* _PROBLEM TO SOLVE_
Could you please find each line in the records that contains the word "JavaScript" and copy it?
** Opening RECORDS FOR THIS EXERCISE block **
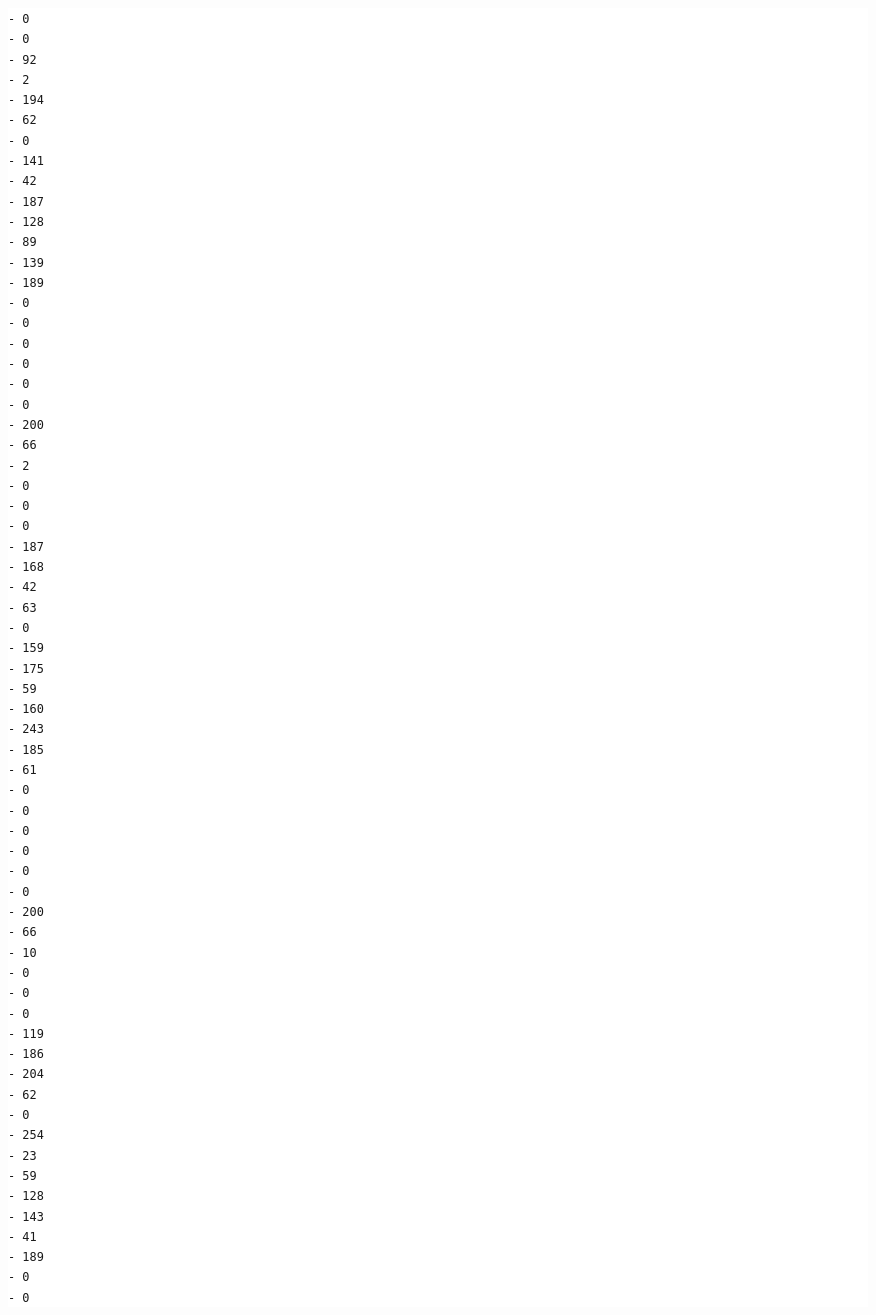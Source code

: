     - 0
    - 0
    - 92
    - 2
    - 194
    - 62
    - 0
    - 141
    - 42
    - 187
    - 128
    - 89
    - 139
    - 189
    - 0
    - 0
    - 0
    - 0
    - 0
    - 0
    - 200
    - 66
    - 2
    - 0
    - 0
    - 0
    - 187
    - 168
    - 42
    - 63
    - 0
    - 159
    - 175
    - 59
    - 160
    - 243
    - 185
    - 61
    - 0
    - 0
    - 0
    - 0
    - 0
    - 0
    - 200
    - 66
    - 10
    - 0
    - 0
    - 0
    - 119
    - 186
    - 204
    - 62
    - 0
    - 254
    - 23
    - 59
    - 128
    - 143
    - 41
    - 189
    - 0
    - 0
** Closing RECORDS FOR THIS EXERCISE block **
** Opening RECORDS FOR THIS EXERCISE block **
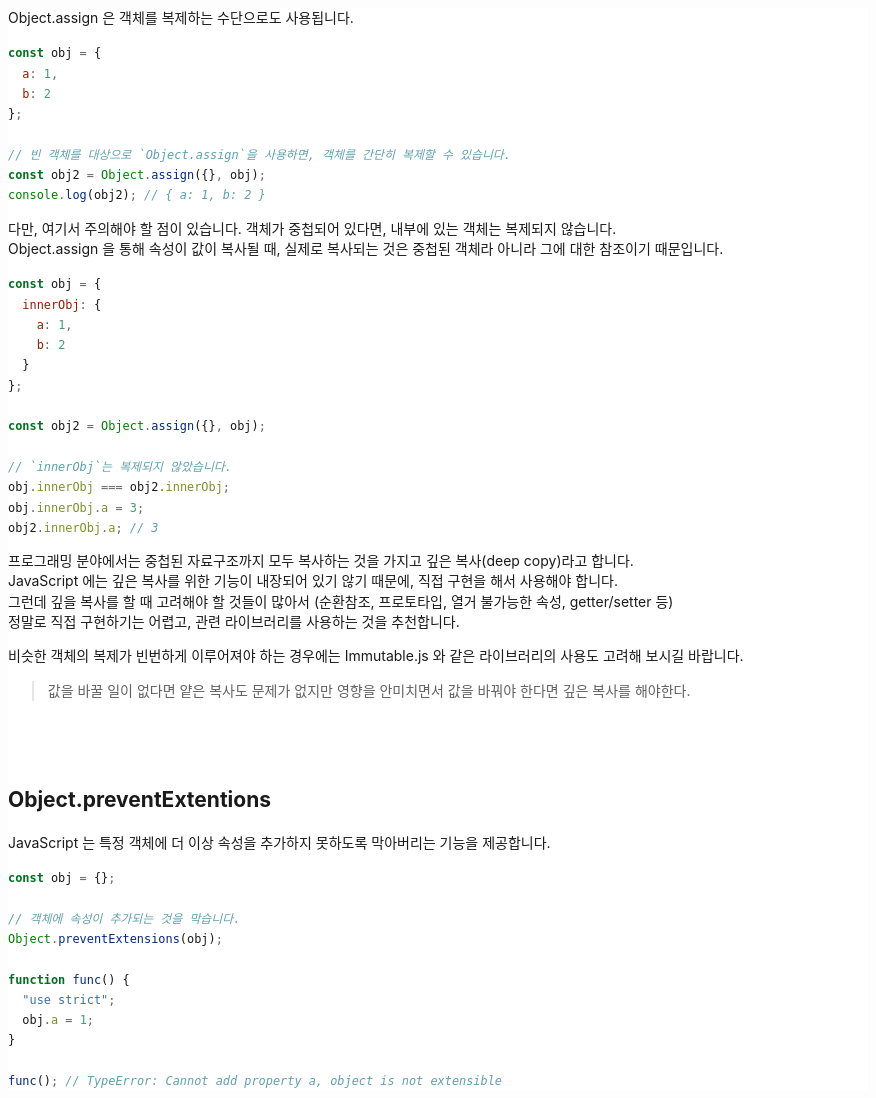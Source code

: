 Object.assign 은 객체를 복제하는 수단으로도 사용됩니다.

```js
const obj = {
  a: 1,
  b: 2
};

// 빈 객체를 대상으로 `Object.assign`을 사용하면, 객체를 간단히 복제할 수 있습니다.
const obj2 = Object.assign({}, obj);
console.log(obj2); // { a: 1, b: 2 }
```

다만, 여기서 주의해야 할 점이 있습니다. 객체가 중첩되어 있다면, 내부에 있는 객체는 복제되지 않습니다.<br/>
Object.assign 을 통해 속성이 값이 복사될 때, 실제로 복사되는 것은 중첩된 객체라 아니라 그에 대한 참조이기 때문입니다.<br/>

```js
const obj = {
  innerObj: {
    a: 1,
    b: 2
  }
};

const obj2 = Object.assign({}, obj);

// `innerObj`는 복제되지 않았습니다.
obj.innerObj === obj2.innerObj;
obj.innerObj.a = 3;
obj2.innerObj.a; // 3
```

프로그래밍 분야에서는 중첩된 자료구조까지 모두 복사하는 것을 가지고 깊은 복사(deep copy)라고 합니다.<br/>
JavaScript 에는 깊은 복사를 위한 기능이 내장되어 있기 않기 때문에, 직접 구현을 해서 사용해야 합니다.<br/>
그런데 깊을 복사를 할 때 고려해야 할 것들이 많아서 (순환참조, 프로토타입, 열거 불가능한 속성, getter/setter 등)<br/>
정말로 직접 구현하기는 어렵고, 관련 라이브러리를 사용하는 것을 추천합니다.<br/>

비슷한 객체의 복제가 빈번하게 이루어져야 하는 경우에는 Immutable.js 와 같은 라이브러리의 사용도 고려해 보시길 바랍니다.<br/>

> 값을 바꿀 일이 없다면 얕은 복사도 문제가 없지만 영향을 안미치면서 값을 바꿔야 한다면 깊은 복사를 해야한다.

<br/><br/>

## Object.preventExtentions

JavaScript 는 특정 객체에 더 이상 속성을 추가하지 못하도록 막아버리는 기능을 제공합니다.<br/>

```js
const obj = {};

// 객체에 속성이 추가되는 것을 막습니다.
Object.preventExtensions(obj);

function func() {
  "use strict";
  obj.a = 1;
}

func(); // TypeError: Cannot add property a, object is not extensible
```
** Closing RECORDS FOR THIS EXERCISE block **
* _COMPLETED TASK_
JavaScript 에는 깊은 복사를 위한 기능이 내장되어 있기 않기 때문에, 직접 구현을 해서 사용해야 합니다.<br/>
JavaScript 는 특정 객체에 더 이상 속성을 추가하지 못하도록 막아버리는 기능을 제공합니다.<br/>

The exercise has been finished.